▸ EXERCISE OBJECTIVE
Reproduce the whole of the records exactly, and make sure no picture is carried into the result.

*** DATA IN THIS EXERCISE Section Begins ***

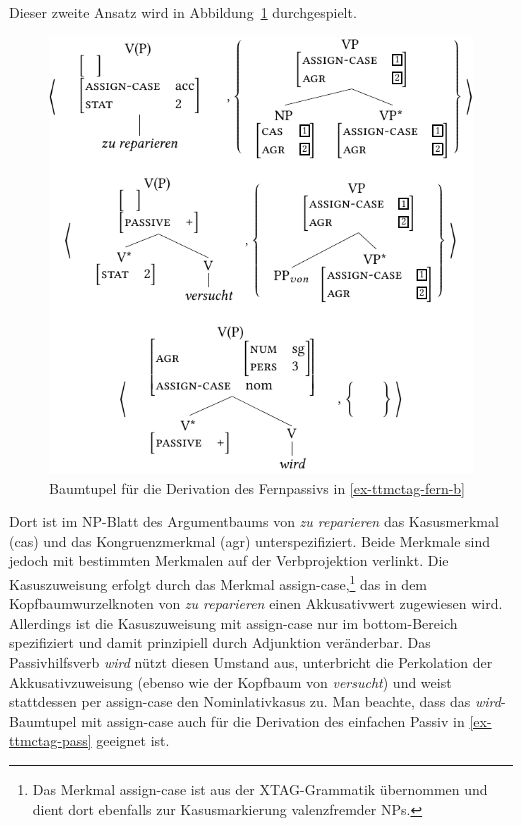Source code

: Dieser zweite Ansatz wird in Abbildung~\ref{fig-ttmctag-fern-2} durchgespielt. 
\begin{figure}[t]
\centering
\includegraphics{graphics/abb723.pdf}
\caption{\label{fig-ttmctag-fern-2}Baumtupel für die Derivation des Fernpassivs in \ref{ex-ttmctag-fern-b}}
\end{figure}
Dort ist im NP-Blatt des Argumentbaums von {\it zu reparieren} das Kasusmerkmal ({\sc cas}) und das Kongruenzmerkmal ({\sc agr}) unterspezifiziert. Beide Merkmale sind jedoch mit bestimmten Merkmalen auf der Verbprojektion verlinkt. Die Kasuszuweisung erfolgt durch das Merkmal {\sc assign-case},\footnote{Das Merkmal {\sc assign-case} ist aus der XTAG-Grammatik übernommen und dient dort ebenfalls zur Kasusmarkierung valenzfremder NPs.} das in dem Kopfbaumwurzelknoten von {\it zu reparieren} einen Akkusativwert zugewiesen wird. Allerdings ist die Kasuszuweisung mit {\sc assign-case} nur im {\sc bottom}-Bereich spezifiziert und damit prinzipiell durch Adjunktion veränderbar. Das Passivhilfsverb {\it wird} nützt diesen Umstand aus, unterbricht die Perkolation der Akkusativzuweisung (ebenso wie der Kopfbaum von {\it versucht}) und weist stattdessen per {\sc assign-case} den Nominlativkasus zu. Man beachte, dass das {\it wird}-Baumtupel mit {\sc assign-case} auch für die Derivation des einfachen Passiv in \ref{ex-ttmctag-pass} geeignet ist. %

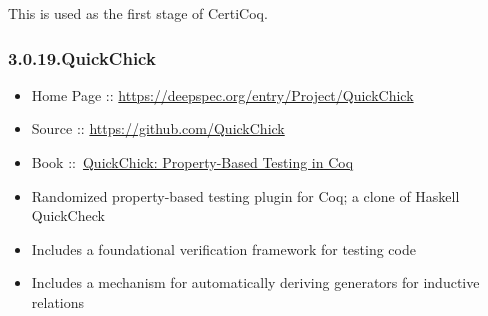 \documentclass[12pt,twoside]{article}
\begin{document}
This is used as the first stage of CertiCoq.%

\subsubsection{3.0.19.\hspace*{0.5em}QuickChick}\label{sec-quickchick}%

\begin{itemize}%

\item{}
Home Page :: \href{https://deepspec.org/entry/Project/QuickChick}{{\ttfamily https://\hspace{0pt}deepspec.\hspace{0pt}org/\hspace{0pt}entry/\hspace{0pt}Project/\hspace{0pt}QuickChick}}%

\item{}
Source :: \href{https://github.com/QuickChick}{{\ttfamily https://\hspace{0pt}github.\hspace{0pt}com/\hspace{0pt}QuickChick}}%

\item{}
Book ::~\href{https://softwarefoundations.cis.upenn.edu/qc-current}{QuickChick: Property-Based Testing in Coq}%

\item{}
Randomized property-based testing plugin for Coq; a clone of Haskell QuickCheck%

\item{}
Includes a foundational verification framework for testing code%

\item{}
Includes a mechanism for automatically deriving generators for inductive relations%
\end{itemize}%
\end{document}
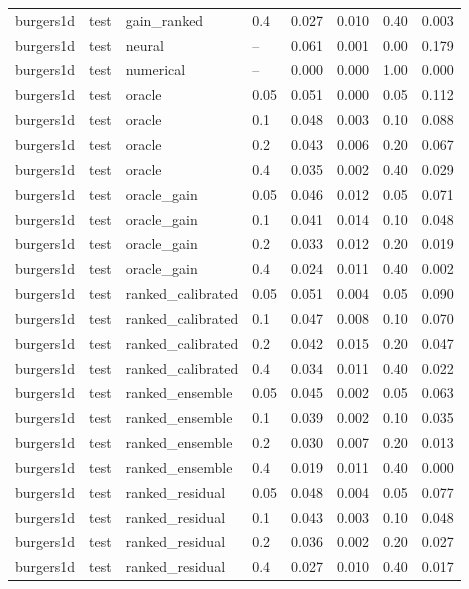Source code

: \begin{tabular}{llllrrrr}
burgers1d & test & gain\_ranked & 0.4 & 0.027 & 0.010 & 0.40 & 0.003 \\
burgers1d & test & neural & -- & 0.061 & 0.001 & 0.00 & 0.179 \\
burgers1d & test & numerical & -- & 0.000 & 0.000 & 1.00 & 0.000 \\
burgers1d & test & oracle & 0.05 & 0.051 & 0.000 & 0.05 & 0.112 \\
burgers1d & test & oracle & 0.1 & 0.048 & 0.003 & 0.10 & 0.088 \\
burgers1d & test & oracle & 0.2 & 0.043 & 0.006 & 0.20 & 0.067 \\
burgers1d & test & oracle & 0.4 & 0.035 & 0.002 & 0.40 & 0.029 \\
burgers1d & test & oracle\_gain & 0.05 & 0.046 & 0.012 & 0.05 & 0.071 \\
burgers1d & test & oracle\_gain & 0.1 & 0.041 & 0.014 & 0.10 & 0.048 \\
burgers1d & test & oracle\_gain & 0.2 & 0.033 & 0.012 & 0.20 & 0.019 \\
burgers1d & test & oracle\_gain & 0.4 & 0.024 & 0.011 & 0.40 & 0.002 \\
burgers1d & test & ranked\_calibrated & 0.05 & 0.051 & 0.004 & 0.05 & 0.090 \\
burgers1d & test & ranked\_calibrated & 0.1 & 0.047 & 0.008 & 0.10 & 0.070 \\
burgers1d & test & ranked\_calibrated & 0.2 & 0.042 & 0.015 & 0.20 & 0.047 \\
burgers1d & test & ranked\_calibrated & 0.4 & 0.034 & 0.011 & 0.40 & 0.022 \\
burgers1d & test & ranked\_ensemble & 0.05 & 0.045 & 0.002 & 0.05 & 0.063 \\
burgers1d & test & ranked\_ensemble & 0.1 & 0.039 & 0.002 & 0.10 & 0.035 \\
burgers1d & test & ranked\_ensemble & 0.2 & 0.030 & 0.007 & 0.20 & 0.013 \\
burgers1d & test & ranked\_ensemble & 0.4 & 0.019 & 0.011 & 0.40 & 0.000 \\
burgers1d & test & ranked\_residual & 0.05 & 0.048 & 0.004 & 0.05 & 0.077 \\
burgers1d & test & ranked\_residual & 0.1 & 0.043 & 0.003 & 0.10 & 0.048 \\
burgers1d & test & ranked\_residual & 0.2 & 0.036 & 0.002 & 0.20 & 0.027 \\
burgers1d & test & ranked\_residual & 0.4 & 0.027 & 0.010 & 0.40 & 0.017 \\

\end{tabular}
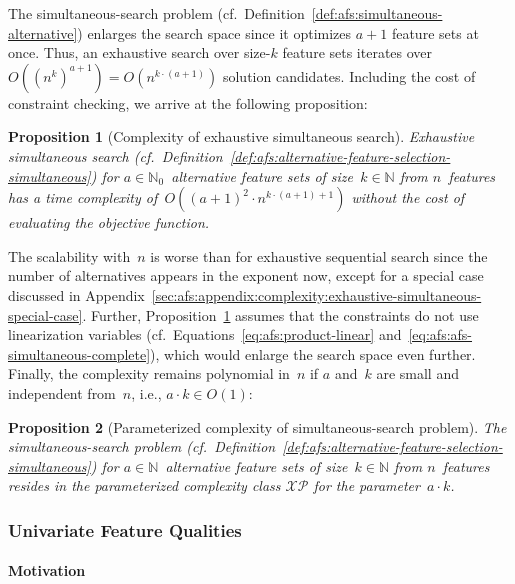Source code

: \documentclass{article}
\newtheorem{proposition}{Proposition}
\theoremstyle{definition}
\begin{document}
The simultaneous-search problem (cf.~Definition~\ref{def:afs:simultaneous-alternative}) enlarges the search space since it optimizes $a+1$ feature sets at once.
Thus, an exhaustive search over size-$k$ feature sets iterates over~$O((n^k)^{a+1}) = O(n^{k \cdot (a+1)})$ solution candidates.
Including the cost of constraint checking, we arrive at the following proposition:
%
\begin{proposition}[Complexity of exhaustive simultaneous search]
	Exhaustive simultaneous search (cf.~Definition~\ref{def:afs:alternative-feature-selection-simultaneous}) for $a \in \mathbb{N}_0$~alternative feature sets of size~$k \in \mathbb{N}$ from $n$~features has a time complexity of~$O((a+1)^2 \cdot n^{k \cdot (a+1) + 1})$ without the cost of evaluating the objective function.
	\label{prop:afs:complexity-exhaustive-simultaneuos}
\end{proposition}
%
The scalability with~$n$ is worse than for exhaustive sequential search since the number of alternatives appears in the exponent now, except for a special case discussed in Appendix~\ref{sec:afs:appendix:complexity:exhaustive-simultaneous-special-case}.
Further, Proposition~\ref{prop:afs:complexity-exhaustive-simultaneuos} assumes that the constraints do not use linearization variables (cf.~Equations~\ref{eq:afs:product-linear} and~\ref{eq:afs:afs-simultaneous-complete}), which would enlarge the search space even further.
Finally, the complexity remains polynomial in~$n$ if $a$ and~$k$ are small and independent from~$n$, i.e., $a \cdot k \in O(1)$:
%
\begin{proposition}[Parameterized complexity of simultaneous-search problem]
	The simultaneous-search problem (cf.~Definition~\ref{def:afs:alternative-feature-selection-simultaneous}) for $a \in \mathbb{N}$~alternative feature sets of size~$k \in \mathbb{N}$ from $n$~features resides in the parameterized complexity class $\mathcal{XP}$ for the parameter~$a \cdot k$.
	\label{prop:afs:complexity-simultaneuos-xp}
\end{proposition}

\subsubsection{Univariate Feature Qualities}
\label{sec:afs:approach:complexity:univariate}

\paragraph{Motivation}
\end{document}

*** DATA IN THIS EXERCISE Section Ends ***

▸ ANSWER TO THIS PROBLEM
Source code

: Dieser zweite Ansatz wird in Abbildung~\ref{fig-ttmctag-fern-2} durchgespielt. 
\begin{figure}[t]
\centering
\includegraphics{graphics/abb723.pdf}
\caption{\label{fig-ttmctag-fern-2}Baumtupel für die Derivation des Fernpassivs in \ref{ex-ttmctag-fern-b}}
\end{figure}
Dort ist im NP-Blatt des Argumentbaums von {\it zu reparieren} das Kasusmerkmal ({\sc cas}) und das Kongruenzmerkmal ({\sc agr}) unterspezifiziert. Beide Merkmale sind jedoch mit bestimmten Merkmalen auf der Verbprojektion verlinkt. Die Kasuszuweisung erfolgt durch das Merkmal {\sc assign-case},\footnote{Das Merkmal {\sc assign-case} ist aus der XTAG-Grammatik übernommen und dient dort ebenfalls zur Kasusmarkierung valenzfremder NPs.} das in dem Kopfbaumwurzelknoten von {\it zu reparieren} einen Akkusativwert zugewiesen wird. Allerdings ist die Kasuszuweisung mit {\sc assign-case} nur im {\sc bottom}-Bereich spezifiziert und damit prinzipiell durch Adjunktion veränderbar. Das Passivhilfsverb {\it wird} nützt diesen Umstand aus, unterbricht die Perkolation der Akkusativzuweisung (ebenso wie der Kopfbaum von {\it versucht}) und weist stattdessen per {\sc assign-case} den Nominlativkasus zu. Man beachte, dass das {\it wird}-Baumtupel mit {\sc assign-case} auch für die Derivation des einfachen Passiv in \ref{ex-ttmctag-pass} geeignet ist. %

 \documentclass[12pt,twoside]{article}
\begin{document}
This is used as the first stage of CertiCoq.%

\subsubsection{3.0.19.\hspace*{0.5em}QuickChick}\label{sec-quickchick}%

\begin{itemize}%

\item{}
Home Page :: \href{https://deepspec.org/entry/Project/QuickChick}{{\ttfamily https://\hspace{0pt}deepspec.\hspace{0pt}org/\hspace{0pt}entry/\hspace{0pt}Project/\hspace{0pt}QuickChick}}%

\item{}
Source :: \href{https://github.com/QuickChick}{{\ttfamily https://\hspace{0pt}github.\hspace{0pt}com/\hspace{0pt}QuickChick}}%

\item{}
Book ::~\href{https://softwarefoundations.cis.upenn.edu/qc-current}{QuickChick: Property-Based Testing in Coq}%

\item{}
Randomized property-based testing plugin for Coq; a clone of Haskell QuickCheck%

\item{}
Includes a foundational verification framework for testing code%

\item{}
Includes a mechanism for automatically deriving generators for inductive relations%
\end{itemize}%
\end{document}
Source code

: \begin{tabular}{llllrrrr}
burgers1d & test & gain\_ranked & 0.4 & 0.027 & 0.010 & 0.40 & 0.003 \\
burgers1d & test & neural & -- & 0.061 & 0.001 & 0.00 & 0.179 \\
burgers1d & test & numerical & -- & 0.000 & 0.000 & 1.00 & 0.000 \\
burgers1d & test & oracle & 0.05 & 0.051 & 0.000 & 0.05 & 0.112 \\
burgers1d & test & oracle & 0.1 & 0.048 & 0.003 & 0.10 & 0.088 \\
burgers1d & test & oracle & 0.2 & 0.043 & 0.006 & 0.20 & 0.067 \\
burgers1d & test & oracle & 0.4 & 0.035 & 0.002 & 0.40 & 0.029 \\
burgers1d & test & oracle\_gain & 0.05 & 0.046 & 0.012 & 0.05 & 0.071 \\
burgers1d & test & oracle\_gain & 0.1 & 0.041 & 0.014 & 0.10 & 0.048 \\
burgers1d & test & oracle\_gain & 0.2 & 0.033 & 0.012 & 0.20 & 0.019 \\
burgers1d & test & oracle\_gain & 0.4 & 0.024 & 0.011 & 0.40 & 0.002 \\
burgers1d & test & ranked\_calibrated & 0.05 & 0.051 & 0.004 & 0.05 & 0.090 \\
burgers1d & test & ranked\_calibrated & 0.1 & 0.047 & 0.008 & 0.10 & 0.070 \\
burgers1d & test & ranked\_calibrated & 0.2 & 0.042 & 0.015 & 0.20 & 0.047 \\
burgers1d & test & ranked\_calibrated & 0.4 & 0.034 & 0.011 & 0.40 & 0.022 \\
burgers1d & test & ranked\_ensemble & 0.05 & 0.045 & 0.002 & 0.05 & 0.063 \\
burgers1d & test & ranked\_ensemble & 0.1 & 0.039 & 0.002 & 0.10 & 0.035 \\
burgers1d & test & ranked\_ensemble & 0.2 & 0.030 & 0.007 & 0.20 & 0.013 \\
burgers1d & test & ranked\_ensemble & 0.4 & 0.019 & 0.011 & 0.40 & 0.000 \\
burgers1d & test & ranked\_residual & 0.05 & 0.048 & 0.004 & 0.05 & 0.077 \\
burgers1d & test & ranked\_residual & 0.1 & 0.043 & 0.003 & 0.10 & 0.048 \\
burgers1d & test & ranked\_residual & 0.2 & 0.036 & 0.002 & 0.20 & 0.027 \\
burgers1d & test & ranked\_residual & 0.4 & 0.027 & 0.010 & 0.40 & 0.017 \\

\end{tabular}
Source code

: \documentclass{article}
\newtheorem{proposition}{Proposition}
\theoremstyle{definition}
\begin{document}
The simultaneous-search problem (cf.~Definition~\ref{def:afs:simultaneous-alternative}) enlarges the search space since it optimizes $a+1$ feature sets at once.
Thus, an exhaustive search over size-$k$ feature sets iterates over~$O((n^k)^{a+1}) = O(n^{k \cdot (a+1)})$ solution candidates.
Including the cost of constraint checking, we arrive at the following proposition:
%
\begin{proposition}[Complexity of exhaustive simultaneous search]
	Exhaustive simultaneous search (cf.~Definition~\ref{def:afs:alternative-feature-selection-simultaneous}) for $a \in \mathbb{N}_0$~alternative feature sets of size~$k \in \mathbb{N}$ from $n$~features has a time complexity of~$O((a+1)^2 \cdot n^{k \cdot (a+1) + 1})$ without the cost of evaluating the objective function.
	\label{prop:afs:complexity-exhaustive-simultaneuos}
\end{proposition}
%
The scalability with~$n$ is worse than for exhaustive sequential search since the number of alternatives appears in the exponent now, except for a special case discussed in Appendix~\ref{sec:afs:appendix:complexity:exhaustive-simultaneous-special-case}.
Further, Proposition~\ref{prop:afs:complexity-exhaustive-simultaneuos} assumes that the constraints do not use linearization variables (cf.~Equations~\ref{eq:afs:product-linear} and~\ref{eq:afs:afs-simultaneous-complete}), which would enlarge the search space even further.
Finally, the complexity remains polynomial in~$n$ if $a$ and~$k$ are small and independent from~$n$, i.e., $a \cdot k \in O(1)$:
%
\begin{proposition}[Parameterized complexity of simultaneous-search problem]
	The simultaneous-search problem (cf.~Definition~\ref{def:afs:alternative-feature-selection-simultaneous}) for $a \in \mathbb{N}$~alternative feature sets of size~$k \in \mathbb{N}$ from $n$~features resides in the parameterized complexity class $\mathcal{XP}$ for the parameter~$a \cdot k$.
	\label{prop:afs:complexity-simultaneuos-xp}
\end{proposition}

\subsubsection{Univariate Feature Qualities}
\label{sec:afs:approach:complexity:univariate}

\paragraph{Motivation}
\end{document}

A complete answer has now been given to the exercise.